La fin de l’année scolaire est prévue la semaine prochaine.

Au cœur du conflit se trouve une réforme prévue du ministère des Finances visant à réduire la puissance du syndicat des enseignants, une réforme qui permettra notamment aux principaux des établissements de congédier des personnels sans intervention du syndicat et de régler les problèmes d’écart salarial entre professeurs débutants et vétérans en effectuant une rémunération sur la base des compétences et non pas de l’expérience.

« Nous continuerons les actions jusqu’à ce que le ministère des Finances pose une offre concrète sur la table », a écrit Yaffa Ben David, la cheffe du syndicat des enseignants, dans une lettre envoyée aux professeurs du pays, mardi. « Nous continuerons à nous battre pour nos droits et pour une hausse de tous vos salaires ».

Yaffa Ben-David, à gauche, lors d’une conférence à Jérusalem, le 11 février 2019. (Crédit : Noam Revkin Fenton/ Flash90/ File); Le ministre des Finances Avigdor Liberman pendant une conférence de presse à Jérusalem, le 12 juin 2022. (Crédit :Yonatan Sindel/Flash90)

Le ministère des Finances a fait savoir dans un communiqué, en réponse à l’annonce de la grève, que « la conduite du syndicat des enseignants qui porte préjudice aux parents et aux élèves en ce moment n’est pas claire. »
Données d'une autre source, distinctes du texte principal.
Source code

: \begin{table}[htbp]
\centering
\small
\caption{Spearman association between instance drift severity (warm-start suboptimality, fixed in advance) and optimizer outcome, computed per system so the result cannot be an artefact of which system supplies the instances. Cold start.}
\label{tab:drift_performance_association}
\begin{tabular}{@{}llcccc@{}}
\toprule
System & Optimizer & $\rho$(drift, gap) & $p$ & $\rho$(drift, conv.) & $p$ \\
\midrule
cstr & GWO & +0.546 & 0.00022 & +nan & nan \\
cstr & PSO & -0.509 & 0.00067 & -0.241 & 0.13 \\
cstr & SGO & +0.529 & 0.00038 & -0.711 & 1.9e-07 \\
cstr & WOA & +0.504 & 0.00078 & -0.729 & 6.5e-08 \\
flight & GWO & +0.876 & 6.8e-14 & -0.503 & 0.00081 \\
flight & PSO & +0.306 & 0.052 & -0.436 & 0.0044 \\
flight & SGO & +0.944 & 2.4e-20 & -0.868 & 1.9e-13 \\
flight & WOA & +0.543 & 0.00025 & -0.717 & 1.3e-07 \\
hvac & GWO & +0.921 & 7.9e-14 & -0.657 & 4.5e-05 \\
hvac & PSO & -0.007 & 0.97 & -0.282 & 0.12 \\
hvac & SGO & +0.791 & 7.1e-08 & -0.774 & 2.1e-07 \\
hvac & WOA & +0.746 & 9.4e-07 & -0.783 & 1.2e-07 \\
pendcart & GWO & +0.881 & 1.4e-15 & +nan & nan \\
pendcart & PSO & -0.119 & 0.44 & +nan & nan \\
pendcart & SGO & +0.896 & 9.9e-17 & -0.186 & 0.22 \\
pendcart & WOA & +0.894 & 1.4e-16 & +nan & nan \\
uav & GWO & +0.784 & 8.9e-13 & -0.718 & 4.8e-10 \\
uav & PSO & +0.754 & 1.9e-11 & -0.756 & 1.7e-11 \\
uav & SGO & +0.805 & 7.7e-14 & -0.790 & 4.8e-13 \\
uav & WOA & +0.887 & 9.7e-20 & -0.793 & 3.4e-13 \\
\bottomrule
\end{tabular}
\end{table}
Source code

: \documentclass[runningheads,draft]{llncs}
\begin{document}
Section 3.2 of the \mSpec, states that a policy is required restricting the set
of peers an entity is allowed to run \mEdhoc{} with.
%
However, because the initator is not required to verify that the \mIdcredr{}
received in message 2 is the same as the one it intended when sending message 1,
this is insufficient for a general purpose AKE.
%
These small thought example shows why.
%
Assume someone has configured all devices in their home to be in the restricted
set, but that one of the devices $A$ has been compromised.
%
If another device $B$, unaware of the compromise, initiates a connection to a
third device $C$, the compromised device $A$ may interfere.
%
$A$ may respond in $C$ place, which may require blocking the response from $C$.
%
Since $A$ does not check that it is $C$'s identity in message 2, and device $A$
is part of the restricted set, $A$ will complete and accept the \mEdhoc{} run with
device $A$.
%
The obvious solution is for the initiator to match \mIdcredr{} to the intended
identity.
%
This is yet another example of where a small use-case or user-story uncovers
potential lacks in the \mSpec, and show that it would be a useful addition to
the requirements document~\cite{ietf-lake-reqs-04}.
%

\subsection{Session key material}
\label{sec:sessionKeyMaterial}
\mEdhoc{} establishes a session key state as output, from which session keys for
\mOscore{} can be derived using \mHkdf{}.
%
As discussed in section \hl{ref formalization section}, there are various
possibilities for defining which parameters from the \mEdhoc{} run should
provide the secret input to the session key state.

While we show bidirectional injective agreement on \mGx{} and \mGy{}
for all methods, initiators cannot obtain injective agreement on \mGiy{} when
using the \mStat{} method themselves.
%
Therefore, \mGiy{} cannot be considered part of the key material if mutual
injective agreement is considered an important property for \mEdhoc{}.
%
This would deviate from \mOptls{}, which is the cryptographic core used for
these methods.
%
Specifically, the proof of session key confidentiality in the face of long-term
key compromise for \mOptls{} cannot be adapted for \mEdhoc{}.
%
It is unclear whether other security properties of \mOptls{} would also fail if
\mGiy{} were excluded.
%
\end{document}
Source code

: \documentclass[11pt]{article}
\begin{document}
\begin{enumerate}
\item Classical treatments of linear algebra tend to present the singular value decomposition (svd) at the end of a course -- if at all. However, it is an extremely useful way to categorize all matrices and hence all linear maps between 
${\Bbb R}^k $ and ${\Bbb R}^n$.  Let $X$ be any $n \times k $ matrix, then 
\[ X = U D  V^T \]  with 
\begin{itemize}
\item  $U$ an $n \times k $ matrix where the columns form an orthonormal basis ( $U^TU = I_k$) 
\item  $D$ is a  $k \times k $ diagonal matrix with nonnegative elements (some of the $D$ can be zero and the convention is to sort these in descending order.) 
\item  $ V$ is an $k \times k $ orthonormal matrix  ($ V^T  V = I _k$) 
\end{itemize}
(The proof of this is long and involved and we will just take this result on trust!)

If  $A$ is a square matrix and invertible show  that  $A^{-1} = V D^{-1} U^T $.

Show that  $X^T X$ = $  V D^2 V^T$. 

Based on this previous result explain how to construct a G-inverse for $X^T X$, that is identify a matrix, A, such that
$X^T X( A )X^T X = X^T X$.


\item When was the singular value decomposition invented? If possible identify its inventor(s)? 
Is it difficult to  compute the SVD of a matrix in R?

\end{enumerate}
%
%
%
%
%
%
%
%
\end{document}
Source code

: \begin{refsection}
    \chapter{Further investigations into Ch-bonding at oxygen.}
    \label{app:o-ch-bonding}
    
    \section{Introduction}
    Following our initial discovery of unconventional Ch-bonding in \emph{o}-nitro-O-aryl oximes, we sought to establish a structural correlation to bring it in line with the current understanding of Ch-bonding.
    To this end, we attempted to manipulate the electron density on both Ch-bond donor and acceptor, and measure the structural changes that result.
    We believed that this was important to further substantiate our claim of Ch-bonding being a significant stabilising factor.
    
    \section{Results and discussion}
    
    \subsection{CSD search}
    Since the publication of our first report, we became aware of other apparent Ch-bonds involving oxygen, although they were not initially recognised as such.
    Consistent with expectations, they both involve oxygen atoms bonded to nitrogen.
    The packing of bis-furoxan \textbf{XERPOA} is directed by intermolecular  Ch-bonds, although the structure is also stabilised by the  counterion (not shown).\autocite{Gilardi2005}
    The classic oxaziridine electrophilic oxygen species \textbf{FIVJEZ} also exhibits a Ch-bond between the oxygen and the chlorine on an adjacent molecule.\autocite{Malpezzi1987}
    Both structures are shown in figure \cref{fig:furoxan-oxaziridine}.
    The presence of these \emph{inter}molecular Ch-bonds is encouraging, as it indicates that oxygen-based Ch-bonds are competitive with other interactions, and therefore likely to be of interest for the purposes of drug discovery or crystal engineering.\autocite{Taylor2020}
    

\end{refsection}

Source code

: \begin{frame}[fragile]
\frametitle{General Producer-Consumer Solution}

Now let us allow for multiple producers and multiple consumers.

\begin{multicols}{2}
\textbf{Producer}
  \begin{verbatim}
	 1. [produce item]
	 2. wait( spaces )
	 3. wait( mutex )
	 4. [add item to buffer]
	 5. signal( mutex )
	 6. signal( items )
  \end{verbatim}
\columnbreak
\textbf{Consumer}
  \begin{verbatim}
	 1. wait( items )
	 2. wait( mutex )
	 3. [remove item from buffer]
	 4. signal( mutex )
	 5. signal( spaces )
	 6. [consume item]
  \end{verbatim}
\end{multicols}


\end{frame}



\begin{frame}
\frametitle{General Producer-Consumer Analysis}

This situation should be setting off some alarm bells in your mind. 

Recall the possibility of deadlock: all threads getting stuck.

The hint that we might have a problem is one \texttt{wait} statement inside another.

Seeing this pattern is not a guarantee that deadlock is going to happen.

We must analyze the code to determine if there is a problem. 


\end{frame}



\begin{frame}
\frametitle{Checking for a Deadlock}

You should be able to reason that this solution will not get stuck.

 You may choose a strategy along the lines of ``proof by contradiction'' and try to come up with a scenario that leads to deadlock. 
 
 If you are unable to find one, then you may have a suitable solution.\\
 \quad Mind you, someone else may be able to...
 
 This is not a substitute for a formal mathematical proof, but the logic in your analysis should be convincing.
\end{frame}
Le ministère a déclaré qu’il « continuera à mettre l’accent sur un accord visant à améliorer les salaires des professeurs, ce qui soulagera les parents et l’économie en coordonnant également les vacances des élèves et de leurs parents et en faisant la promotion de l’excellence ».

Peu après l’annonce de mardi, le ministre des Finances, Avigdor Liberman, a rencontré les responsables de l’Association nationale des parents d’élèves. Il a répété soutenir l’organisation des vacances dans les écoles pour les faire correspondre aux jours de congé des parents qui travaillent dans d’autres domaines, ce qui permettrait d’alléger la pression exercée sur ces derniers.

« Sans faire correspondre les calendriers des vacances et sans récompenser l’excellence, un accord n’a pas lieu d’être », aurait dit Liberman, selon le site d’information Ynet.

L’Association des parents d’élèves a indiqué soutenir une paie plus élevée pour les enseignants mais elle a critiqué le syndicat pour « l’organisation de grèves sauvages au beau milieu des négociations ». Elle a vivement recommandé au ministère des Finances de demander une injonction à la justice condamnant la grève.

Un reportage de la Douzième chaîne, qui n’a pas cité ses sources, a indiqué que les deux parties ont trouvé un accord mais que le ministère des Finances en retardait la ratification en expliquant vouloir mettre en place un arrangement plus large avec la fédération nationale du travail de la Histadrout.

La ministre de l’Éducation, Yifat Shasha-Biton, a pour sa part indiqué au micro de la radio militaire que les responsables de son ministère étaient prêts à fixer une date pour la signature de l’accord, à la fin du mois d’août, mais que le Trésor faisait traîner les choses « comme il a l’habitude de le faire », expliquant qu’il « attendra la dernière minute ».

Le syndicat réclame une rémunération pour les jeunes enseignants de 10 000 shekels ainsi qu’une augmentation substantielle des professeurs expérimentés.